Roll to a slightly thick bread having a 5 to 6 inches diameter.
Frying scallion pancakes
Heat a skillet or pan - preferable a cast iron skillet or pan. Add 1 tablespoon oil and let it become hot. When the oil becomes hot, gently place the pancake in the oil.
When one side is cooked and golden, flip over. Cook the second side.
When the second side is fried and you see the crispy, crusty golden spots, flip over.
Fry both sides till golden. You can fry a couple a times if the pancakes look undercooked. Fry on medium heat. You can fry for some more time to get a more crispy and crusty layer.
Place them on kitchen paper towels. Fry all the pancakes this way. For frying the next pancake, add ½ to 1 tablespoon oil in the pan.In a similar manner, roll the stuffed spiral dough and later fry the onion pancakes in the skillet in batches.
Serve scallion pancakes hot with your favorite dipping sauce.
Notes
Depending on the quality of whole wheat flour less or more water can be added. Thus add water in parts while mixing. Knead to a pliable and soft dough.
If using all purpose flour instead of whole wheat flour then you may need to add less water - about ⅓ to ½ cup boiling hot water.
Roasted sesame oil lends a smoky aroma in the pancakes. If you do not like this smoky aroma, you can use sunflower oil or peanut oil or butter or ghee or any neutral flavored oil.
Usually, the white part of the green onions is not added. I prefer adding them along with the greens. If using onion whites then chop them very finely or else the pancakes will break while rolling. Note that if you are using the scallion whites, then use the greens more than the whites.
For a bit of heat and spice, 1 to 2 finely chopped green chillies can be mixed with the scallions. You can even add sichuan pepper powder or Chinese 5 spice powder or crushed black pepper. A pinch of garam masala can be also be sprinkled on each pancake for a take on Indian fusion.

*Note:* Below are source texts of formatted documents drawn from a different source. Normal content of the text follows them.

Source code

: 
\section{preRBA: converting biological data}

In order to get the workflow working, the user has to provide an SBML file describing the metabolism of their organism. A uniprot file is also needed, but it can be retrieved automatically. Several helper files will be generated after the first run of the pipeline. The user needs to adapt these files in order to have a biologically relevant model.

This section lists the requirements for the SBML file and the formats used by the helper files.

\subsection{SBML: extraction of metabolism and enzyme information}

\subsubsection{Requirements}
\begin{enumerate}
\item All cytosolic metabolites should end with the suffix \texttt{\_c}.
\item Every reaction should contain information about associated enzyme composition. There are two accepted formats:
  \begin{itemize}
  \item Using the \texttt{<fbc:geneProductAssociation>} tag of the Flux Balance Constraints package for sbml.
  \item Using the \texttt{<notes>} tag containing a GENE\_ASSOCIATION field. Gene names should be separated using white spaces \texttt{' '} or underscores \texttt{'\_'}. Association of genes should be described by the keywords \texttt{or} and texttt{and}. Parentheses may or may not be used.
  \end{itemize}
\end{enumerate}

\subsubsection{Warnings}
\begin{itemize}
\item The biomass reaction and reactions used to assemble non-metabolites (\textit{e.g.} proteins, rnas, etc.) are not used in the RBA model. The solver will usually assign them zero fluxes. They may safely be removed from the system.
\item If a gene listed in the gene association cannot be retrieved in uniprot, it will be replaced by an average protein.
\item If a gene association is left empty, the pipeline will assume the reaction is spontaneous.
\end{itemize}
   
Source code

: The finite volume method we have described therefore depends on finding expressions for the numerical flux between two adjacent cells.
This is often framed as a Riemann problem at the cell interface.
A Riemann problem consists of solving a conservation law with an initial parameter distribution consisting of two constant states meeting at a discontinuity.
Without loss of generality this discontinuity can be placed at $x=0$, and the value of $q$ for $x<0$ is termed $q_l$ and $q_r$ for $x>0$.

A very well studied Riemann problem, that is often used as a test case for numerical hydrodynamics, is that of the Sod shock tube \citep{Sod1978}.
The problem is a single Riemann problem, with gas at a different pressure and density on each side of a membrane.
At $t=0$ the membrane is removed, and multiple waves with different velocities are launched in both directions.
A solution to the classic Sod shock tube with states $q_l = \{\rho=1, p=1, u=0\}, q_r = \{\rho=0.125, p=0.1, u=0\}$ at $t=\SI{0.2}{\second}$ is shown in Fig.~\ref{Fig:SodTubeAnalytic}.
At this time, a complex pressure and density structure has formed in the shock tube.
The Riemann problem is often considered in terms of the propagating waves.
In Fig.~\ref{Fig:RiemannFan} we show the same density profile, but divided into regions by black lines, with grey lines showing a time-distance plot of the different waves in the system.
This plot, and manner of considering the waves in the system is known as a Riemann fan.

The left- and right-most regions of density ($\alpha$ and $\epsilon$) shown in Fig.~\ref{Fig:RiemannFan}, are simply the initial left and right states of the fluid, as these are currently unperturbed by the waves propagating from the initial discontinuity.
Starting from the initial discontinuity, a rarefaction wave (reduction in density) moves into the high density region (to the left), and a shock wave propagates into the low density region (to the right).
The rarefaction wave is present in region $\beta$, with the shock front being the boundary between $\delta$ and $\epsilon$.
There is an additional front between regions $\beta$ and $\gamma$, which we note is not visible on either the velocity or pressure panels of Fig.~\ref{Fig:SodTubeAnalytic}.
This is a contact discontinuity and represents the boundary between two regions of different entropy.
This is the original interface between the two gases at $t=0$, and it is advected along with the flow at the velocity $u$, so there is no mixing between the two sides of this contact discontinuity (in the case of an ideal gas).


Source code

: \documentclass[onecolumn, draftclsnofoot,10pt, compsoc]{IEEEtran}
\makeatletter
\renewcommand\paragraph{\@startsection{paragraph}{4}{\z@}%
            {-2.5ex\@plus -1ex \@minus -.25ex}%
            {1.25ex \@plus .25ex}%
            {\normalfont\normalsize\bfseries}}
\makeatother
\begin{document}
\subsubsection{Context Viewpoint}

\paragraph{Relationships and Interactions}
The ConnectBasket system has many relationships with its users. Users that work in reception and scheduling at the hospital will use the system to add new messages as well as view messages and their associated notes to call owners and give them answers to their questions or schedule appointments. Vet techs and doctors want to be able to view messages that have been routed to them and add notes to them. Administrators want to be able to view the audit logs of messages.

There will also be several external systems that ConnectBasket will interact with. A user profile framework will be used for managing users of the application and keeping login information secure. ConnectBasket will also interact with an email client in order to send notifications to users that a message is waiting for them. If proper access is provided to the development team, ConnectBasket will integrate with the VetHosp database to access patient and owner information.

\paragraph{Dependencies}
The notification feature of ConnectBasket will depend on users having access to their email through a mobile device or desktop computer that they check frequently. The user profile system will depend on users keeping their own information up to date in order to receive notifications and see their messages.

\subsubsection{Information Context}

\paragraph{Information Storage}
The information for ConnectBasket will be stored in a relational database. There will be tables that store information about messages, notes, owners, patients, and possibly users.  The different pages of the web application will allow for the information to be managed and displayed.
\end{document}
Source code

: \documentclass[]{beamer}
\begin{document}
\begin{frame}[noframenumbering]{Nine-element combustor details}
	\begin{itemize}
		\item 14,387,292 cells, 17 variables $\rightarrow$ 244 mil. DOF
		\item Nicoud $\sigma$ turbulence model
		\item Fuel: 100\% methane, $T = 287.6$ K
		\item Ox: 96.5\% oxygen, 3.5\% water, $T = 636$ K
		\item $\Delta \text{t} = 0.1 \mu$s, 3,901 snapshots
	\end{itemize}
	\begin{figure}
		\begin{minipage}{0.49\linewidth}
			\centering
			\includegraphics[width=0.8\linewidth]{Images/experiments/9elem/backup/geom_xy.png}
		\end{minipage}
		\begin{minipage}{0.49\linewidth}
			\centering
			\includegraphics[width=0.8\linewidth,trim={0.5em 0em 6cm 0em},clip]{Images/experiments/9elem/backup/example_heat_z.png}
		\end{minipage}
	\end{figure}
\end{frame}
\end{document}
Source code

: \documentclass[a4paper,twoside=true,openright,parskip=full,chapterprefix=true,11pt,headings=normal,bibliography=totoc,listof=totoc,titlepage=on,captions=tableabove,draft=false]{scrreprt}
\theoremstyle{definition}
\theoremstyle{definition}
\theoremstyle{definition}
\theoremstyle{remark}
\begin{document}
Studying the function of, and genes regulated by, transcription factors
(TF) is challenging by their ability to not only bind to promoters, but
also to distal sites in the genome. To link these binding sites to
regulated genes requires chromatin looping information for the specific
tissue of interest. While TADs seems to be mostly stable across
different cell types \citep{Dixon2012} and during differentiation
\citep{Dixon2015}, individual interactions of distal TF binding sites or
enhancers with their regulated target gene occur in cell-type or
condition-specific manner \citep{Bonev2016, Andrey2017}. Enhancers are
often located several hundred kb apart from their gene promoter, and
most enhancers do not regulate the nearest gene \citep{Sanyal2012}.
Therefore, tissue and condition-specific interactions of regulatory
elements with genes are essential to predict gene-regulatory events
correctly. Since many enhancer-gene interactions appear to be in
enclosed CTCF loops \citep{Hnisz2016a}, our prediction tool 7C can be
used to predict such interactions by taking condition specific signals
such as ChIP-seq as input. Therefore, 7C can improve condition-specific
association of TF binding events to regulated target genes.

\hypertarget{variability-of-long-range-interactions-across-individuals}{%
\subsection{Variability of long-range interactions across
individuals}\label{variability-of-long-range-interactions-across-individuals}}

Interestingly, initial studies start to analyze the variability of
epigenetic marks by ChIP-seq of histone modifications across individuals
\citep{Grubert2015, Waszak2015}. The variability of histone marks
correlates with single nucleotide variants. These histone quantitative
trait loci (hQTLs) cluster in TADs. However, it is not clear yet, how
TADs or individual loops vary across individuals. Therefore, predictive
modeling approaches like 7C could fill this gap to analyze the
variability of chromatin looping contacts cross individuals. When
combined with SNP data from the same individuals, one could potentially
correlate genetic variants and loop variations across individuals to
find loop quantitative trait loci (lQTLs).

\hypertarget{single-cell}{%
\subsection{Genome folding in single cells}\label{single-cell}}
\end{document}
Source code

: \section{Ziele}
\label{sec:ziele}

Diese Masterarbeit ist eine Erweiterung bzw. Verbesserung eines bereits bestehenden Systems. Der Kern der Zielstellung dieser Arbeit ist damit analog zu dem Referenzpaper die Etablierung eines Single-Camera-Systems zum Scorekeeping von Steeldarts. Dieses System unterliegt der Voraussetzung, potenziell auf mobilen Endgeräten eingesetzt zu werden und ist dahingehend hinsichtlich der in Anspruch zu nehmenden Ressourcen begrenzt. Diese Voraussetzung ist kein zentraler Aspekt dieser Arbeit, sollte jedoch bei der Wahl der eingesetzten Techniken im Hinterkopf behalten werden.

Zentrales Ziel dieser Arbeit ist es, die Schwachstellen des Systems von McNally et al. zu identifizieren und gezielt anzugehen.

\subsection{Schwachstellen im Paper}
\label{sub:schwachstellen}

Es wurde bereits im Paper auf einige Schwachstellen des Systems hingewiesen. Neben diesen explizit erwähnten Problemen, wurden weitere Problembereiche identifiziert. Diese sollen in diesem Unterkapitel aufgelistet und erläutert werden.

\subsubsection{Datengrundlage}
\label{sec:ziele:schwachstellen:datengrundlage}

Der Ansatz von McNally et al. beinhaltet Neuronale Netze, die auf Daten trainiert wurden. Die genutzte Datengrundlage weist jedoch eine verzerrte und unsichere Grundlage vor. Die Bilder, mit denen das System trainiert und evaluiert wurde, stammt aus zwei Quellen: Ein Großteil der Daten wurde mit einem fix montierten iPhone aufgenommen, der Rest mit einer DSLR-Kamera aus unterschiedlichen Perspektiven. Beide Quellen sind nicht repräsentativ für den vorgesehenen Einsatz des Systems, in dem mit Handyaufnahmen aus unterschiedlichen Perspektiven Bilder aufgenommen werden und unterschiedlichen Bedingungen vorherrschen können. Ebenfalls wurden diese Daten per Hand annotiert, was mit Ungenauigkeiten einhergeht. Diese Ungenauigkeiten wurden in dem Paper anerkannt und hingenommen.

It is best to use a cast iron pan or a thick bottomed pan for frying as this gives a crisp crust in the pancakes. Using a small shallow frying pan helps in giving crisp edges and crisp crust as the oil does not spread out over a large surface area.
Toasted sesame oil can be skipped and any neutral flavored oil or butter or ghee can be used.
For frying scallion pancakes, any neutral tasting oil can be used. You can even use butter or ghee for frying.
1 tablespoon oil is used for frying each pancake. 1 tablespoon of oil makes the pancakes crispy. You can use less oil if you prefer. If you feel the oil is more in the pancakes, then reduce it to ½ tablespoon or even less per pancake.
Stuffed and rolled uncooked pancakes can be frozen for about 1 to 2 weeks. Keep a parchment or butter paper between each pancake. Stack them up and place in an air-tight container or box. Thaw before frying the pancakes.
The dough can be mixed and kneaded even in a stand mixer.
The approximate nutrition info is for 1 Scallion Pancake made from this recipe.